* Task statement *
Keep only the lines of the data below that contain "application", and copy them.

* Collected data *
....

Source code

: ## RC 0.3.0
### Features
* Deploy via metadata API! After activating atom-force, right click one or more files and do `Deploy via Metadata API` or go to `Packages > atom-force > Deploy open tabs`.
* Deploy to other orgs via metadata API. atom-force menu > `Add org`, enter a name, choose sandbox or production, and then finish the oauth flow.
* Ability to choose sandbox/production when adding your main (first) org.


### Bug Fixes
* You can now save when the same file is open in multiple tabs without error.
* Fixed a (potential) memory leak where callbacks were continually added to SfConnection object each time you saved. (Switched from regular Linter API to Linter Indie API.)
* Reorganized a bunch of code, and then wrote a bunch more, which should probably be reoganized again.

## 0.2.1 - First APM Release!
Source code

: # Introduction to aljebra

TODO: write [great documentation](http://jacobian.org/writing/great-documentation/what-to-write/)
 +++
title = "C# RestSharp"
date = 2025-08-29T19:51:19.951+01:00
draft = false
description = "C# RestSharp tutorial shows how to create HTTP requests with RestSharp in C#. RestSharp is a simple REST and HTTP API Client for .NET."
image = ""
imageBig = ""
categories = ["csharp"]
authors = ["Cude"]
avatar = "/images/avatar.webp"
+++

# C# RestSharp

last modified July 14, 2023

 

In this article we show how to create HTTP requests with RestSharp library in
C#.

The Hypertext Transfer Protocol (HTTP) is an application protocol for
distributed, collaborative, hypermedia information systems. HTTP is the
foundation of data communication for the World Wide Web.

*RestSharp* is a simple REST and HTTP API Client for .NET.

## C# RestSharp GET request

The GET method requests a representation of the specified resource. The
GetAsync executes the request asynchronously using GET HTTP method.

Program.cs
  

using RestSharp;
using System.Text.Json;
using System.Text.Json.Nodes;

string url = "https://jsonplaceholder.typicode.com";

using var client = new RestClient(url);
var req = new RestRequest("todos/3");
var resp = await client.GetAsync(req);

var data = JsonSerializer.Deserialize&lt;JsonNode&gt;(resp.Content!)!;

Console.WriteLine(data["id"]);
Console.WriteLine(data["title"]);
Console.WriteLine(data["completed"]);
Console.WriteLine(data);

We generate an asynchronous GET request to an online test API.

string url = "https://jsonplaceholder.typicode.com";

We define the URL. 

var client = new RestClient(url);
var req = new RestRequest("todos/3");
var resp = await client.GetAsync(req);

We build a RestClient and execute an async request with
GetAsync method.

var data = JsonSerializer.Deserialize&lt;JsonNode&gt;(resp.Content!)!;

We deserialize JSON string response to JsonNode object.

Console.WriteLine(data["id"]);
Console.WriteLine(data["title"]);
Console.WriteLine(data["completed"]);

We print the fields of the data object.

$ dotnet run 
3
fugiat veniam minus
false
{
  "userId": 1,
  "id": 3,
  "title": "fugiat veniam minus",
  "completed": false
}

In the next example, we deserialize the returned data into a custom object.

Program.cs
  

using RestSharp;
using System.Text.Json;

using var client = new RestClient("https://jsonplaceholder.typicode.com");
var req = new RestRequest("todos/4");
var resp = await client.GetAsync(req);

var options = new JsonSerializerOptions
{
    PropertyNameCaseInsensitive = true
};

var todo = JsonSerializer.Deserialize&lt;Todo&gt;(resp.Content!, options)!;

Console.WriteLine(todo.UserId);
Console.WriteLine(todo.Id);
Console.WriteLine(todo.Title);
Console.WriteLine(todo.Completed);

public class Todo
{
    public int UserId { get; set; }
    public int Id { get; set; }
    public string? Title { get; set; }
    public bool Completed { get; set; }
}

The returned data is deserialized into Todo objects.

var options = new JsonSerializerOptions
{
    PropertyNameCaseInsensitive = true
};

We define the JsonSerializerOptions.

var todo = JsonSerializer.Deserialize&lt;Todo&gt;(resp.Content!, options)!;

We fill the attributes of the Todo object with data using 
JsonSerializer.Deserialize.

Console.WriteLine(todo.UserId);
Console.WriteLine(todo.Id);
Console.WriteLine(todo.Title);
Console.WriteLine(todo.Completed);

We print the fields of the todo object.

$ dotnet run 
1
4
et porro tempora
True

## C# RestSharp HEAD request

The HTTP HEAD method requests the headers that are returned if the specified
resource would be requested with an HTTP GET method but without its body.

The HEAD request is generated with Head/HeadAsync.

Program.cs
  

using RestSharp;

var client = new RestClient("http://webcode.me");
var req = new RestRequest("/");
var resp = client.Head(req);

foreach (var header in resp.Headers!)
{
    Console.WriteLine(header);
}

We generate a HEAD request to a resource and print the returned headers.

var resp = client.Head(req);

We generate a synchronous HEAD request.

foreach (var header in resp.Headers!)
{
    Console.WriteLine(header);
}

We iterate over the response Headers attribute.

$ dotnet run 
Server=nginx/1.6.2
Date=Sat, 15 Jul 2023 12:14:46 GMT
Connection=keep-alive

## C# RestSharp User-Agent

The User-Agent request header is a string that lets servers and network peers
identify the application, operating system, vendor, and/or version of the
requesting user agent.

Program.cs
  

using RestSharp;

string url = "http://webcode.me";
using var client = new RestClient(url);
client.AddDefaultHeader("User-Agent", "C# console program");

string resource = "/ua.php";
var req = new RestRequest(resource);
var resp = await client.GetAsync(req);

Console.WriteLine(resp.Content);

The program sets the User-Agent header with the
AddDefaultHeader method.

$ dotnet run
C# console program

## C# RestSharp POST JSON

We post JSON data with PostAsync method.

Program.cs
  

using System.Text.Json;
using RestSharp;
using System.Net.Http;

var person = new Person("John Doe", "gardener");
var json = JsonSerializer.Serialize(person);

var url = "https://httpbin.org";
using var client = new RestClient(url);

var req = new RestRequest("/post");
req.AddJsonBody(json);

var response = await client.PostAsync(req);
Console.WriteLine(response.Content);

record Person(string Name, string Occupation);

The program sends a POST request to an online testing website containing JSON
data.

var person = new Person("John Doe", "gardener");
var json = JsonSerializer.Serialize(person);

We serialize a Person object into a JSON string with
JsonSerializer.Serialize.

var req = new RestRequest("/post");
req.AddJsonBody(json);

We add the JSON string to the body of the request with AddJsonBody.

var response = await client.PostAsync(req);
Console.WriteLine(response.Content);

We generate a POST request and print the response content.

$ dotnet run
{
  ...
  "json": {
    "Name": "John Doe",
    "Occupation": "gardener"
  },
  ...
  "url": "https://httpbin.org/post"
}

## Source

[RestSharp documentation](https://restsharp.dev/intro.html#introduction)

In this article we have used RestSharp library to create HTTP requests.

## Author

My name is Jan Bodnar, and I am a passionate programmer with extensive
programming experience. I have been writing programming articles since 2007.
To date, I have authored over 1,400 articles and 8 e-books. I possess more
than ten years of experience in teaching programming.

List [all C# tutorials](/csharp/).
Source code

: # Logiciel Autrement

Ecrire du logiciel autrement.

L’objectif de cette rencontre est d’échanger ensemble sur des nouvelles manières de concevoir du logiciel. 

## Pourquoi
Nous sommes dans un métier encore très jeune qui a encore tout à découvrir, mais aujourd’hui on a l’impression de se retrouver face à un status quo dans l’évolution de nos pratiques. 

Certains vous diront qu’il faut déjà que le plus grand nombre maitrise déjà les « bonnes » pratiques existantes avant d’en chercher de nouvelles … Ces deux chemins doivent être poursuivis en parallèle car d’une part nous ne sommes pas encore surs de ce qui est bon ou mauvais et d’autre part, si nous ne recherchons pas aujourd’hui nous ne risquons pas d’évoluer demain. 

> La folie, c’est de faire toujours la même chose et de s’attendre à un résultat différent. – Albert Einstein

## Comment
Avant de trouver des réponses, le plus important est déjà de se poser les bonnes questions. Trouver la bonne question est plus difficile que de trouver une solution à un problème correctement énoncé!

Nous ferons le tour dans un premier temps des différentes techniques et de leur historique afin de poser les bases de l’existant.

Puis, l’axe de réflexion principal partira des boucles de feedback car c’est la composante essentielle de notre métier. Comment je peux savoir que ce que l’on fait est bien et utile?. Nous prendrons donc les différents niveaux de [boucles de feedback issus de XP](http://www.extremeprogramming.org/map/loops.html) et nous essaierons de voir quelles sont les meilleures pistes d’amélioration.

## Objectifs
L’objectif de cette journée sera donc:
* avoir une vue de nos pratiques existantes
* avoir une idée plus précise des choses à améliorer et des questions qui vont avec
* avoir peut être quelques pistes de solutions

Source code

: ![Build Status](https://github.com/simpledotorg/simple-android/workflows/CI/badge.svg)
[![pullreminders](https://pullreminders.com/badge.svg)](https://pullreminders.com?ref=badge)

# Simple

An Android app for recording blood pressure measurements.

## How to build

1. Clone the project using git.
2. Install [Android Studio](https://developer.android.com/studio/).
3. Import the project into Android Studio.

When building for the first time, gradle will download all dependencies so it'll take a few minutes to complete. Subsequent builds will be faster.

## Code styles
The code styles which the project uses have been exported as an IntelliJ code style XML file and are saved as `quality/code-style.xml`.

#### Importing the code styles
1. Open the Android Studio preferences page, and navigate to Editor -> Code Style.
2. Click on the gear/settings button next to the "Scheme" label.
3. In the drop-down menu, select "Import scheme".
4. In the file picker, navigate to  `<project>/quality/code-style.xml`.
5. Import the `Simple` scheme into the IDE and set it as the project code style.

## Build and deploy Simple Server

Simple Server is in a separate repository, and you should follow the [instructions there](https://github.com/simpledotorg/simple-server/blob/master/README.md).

....

* The completed task *
The Hypertext Transfer Protocol (HTTP) is an application protocol for
identify the application, operating system, vendor, and/or version of the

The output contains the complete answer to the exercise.